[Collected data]
══════════════════════════════

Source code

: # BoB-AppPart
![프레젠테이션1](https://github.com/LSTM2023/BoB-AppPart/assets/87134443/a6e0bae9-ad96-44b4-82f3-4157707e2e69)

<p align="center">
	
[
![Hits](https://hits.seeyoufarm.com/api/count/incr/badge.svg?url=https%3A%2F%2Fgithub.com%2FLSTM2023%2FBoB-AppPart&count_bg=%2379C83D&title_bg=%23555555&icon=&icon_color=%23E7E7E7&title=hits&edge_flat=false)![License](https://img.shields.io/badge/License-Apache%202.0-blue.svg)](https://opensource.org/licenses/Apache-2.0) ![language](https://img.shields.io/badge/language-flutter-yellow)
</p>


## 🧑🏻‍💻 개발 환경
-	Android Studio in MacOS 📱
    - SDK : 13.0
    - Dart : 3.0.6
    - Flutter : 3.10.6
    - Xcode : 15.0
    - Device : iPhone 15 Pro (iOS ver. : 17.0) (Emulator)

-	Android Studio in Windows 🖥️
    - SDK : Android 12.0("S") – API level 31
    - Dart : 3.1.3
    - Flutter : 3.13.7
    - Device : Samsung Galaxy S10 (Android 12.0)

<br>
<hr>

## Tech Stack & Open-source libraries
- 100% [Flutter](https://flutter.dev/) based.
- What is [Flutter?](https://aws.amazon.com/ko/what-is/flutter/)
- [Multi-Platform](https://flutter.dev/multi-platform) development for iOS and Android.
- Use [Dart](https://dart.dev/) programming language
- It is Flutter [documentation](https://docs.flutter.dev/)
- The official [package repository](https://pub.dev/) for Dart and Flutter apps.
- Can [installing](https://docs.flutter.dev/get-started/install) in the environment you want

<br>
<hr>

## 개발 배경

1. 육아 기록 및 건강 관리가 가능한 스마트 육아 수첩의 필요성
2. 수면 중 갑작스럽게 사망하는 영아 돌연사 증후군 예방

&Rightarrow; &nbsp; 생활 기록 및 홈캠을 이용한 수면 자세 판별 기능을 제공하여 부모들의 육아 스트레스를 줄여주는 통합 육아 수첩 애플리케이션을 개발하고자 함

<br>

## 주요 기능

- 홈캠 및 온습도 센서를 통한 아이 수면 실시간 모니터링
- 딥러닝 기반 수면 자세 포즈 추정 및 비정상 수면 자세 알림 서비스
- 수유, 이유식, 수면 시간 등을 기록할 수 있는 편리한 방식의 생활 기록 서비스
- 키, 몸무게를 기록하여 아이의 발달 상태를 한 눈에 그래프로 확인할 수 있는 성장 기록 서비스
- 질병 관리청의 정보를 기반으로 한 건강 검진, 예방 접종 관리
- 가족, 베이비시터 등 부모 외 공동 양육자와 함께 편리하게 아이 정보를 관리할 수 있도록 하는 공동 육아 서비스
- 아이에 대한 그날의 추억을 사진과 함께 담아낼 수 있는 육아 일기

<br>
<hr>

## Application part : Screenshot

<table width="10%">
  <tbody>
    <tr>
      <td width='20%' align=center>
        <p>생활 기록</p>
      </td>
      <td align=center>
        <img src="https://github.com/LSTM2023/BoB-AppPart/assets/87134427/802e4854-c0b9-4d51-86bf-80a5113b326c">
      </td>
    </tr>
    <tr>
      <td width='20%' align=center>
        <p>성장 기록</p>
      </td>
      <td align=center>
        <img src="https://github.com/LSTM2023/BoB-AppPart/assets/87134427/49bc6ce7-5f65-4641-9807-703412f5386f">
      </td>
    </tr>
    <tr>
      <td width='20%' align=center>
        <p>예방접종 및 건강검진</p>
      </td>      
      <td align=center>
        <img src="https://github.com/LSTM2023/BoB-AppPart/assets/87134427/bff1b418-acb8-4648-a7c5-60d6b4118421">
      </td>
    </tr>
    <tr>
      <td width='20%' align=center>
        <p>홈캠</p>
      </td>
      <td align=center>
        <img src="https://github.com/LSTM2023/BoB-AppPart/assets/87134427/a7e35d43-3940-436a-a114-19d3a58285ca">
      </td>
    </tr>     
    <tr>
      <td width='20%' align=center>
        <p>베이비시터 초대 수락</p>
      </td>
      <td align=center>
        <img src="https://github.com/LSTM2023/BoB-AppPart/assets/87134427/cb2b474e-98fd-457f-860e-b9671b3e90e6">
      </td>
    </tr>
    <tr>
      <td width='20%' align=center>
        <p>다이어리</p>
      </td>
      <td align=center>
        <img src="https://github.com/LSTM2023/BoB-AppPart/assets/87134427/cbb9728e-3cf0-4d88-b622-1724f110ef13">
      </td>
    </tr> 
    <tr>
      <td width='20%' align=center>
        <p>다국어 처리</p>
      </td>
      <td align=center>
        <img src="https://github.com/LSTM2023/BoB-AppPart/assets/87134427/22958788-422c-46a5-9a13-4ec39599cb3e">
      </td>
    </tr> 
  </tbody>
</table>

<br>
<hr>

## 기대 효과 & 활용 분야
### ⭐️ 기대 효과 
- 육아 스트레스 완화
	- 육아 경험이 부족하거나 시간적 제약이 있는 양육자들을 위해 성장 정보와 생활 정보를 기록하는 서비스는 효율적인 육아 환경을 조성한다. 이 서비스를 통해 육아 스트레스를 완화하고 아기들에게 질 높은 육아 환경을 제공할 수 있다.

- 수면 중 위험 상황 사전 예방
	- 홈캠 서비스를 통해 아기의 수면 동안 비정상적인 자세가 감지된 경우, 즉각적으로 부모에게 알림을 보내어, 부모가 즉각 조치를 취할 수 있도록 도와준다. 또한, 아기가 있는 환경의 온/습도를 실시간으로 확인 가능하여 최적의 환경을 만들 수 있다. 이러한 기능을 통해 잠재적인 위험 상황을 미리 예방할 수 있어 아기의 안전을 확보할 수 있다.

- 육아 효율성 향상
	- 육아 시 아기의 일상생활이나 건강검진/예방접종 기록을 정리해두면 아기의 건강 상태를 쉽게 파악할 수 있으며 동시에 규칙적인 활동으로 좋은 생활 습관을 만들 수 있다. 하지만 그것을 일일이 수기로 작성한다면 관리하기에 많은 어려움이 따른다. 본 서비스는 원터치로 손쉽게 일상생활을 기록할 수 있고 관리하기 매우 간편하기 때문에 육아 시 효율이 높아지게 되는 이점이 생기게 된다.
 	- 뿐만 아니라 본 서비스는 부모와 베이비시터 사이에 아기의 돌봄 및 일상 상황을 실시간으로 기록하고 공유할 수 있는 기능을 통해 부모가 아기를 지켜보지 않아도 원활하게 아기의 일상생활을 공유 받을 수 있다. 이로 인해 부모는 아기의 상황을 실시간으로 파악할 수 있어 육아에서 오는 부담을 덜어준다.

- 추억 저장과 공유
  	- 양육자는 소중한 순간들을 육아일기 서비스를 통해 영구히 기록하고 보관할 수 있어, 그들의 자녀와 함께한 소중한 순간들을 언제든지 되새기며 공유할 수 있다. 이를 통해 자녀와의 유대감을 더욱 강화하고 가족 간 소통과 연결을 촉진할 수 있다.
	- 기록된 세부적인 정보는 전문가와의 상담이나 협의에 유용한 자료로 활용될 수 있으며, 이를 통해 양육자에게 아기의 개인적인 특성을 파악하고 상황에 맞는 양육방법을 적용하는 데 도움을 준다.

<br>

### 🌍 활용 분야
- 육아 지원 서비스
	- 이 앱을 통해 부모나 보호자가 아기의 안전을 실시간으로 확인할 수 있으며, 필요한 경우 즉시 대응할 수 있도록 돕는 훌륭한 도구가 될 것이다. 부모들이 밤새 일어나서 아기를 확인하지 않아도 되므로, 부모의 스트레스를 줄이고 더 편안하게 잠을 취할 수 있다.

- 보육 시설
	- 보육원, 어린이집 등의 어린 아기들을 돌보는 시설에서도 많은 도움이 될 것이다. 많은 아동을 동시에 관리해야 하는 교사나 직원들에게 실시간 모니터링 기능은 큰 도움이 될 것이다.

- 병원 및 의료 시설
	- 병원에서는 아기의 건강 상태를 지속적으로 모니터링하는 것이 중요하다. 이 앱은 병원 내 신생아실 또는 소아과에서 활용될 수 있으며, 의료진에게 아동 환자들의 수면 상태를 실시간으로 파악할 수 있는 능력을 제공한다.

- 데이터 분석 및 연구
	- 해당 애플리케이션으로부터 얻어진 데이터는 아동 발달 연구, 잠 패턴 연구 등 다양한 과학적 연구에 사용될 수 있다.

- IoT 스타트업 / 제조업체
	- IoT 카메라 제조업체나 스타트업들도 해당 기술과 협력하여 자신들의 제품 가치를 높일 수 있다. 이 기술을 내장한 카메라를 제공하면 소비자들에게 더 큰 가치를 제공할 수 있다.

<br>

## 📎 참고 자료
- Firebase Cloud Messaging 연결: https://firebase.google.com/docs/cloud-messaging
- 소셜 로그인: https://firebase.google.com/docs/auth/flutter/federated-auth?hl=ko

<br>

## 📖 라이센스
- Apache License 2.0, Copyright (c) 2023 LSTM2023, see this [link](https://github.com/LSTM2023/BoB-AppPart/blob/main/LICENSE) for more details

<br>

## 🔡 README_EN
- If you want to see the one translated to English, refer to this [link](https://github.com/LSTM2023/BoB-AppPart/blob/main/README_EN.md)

══════════════════════════════

▸ What is needed
Your answer should be the lines of the records that hold the string "Dart".

▸ Response to this task
    - Dart : 3.0.6
    - Dart : 3.1.3
- Use [Dart](https://dart.dev/) programming language
- The official [package repository](https://pub.dev/) for Dart and Flutter apps.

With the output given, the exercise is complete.